Productivity improvements also have been noted since grinding and
rework have been correspondingly reduced.
[0005] Existing flat-glass automatic darkening filters can,
however, add considerable weight to the final product (such as
welding shield), which in turn, can create stress and tension in
the user's neck and shoulders. The rectangular configuration of the
typical glass sandwich construction also tends to limit the
wearer's field of view. Known welding filters have been generally
limited to rectangular constructions because of difficulties in
scribing and breaking the rigid glass substrates.
GLOSSARY
[0006] The terms set forth below will have the meanings as
defined:
[0007] "Automatic darkening filter" means a device that attenuates
light in response to an input from the light itself and without an
input from a person;
[0008] "Band pass filter" means a device that allows light of a
certain range of frequency(s) to pass therethrough but rejects the
passage of light of other frequencies;
[0009] "Curved" means not following a straight line when viewed in
cross-section;
[0010] "Deformation" with respect to a glass layer means being able
to be bent 5 millimeters (mm) over a cantilevered distance of 50 mm
from the fixed point without fracture;
[0011] "Electric field" means a region surrounding an electric
charge, which region can generate a force that can be exerted upon
charged particles or molecules;
[0012] "Flexible" means being able to withstand deformation into a
curved shape without breaking;
[0013] "Glass" means an inorganic amorphous non-crystalline solid
material that is capable of transmitting visible light;
[0014] "Glass layer" or "glass sheet" means glass that has
dimensions that are substantially greater in width and length than
in thickness;
[0015] "Juxtaposed" means to place side by side but not necessarily
in contact with each other;
[0016] "Liquid crystal layer" means a layer that has molecules in a
liquid phase which molecules have some orientational order with
respect to each other and have the ability to align in response to
an electric field;
[0017] "Low twist" means having a twist angle of less than 90
degrees;
[0018] "Nematic molecules" means molecules that exhibit parallel
axes in response to an electric field;
[0019] "Optically-transparent" means that visible light can pass
therethrough sufficiently to see the desired image on the opposing
side of the structure;
[0020] "Orthogonal" means at right angles thereto;
[0021] "Polarize" means to cause light to vibrate in a definite
pattern;
[0022] "Polarizer" means having the ability to polarize visible
light;
[0023] "Polarization direction" means an orientation resulting from
the polarization of light;
[0024] "Rotate" means to change orientation;
[0025] "Sensor" means a device that can detect the presence of a
defined light source and that can send a signal to another
device;
[0026] "Signal" means an electrical quantity such as voltage;
and
[0027] "Twist angle" means an angular difference in orientation
between two surfaces.
SUMMARY OF THE INVENTION
[0028] The present invention provides a switchable filter that
comprises a first polarizer, a second polarizer, and a first
liquid-crystal cell. The first polarizer has a first polarization
direction, and the second polarizer has a second polarization
direction. The second polarization direction may be the same or
different from the first polarization direction. The liquid-crystal
cell is disposed between the first and second polarizers. The
liquid crystal cell contains first and second
optically-transparent, flexible, glass layers and has a liquid
crystal layer located between the first and second curved,
optically-transparent flexible glass layers.

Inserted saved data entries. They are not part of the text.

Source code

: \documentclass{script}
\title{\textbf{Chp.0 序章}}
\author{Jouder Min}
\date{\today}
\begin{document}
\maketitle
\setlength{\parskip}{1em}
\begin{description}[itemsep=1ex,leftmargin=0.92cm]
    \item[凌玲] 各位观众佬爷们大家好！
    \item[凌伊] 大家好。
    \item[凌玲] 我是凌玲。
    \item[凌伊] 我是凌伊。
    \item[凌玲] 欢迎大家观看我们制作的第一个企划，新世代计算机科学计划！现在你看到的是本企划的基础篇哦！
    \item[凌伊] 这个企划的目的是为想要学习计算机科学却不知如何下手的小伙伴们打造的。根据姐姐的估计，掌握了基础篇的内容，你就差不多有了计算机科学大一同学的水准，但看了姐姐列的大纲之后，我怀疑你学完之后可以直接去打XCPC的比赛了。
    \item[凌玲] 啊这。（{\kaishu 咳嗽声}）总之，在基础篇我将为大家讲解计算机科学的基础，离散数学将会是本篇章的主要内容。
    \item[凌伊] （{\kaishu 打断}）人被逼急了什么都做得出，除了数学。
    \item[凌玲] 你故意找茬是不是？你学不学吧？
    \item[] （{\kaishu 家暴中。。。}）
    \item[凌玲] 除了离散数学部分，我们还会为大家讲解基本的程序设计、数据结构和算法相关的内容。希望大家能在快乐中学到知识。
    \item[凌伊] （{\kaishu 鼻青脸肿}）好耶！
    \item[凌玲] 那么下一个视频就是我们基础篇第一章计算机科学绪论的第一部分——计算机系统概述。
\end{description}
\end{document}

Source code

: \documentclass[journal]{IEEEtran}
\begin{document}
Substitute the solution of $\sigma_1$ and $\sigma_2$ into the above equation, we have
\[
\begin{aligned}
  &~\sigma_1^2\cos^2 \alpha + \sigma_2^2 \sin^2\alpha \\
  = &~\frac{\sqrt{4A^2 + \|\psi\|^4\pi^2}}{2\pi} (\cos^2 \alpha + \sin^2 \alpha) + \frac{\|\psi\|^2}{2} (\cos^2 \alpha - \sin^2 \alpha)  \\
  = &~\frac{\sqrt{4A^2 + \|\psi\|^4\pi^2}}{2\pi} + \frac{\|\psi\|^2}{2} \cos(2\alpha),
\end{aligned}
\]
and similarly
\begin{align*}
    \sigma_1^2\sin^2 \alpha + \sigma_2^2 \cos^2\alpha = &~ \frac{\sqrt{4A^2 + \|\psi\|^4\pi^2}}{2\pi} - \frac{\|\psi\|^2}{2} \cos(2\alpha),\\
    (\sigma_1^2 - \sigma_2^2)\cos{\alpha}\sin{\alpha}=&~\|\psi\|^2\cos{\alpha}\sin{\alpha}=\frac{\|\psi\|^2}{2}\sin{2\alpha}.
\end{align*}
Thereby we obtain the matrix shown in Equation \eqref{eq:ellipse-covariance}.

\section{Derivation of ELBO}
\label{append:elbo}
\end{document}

[0029] The inventive switchable filter is beneficial in that
overall product weight can be reduced relative to known
commercially-available products. Reductions in weight are achieved
by the, low weight of the flexible glass layers. These flexible
layers tend to be thinner than the flat glass substrates that have
been used in previous conventional products. Further, the inventive
switchable filter can be fashioned to have a non-rectangular shape,
which improves the user's view field. The user can be provided with
an expanded peripheral range of vision in both the horizontal and
vertical dimensions. The switchable filter also may be configured
in various shapes, for example, to follow the contours of the
wearer's face and to accommodate goggles or eye glasses.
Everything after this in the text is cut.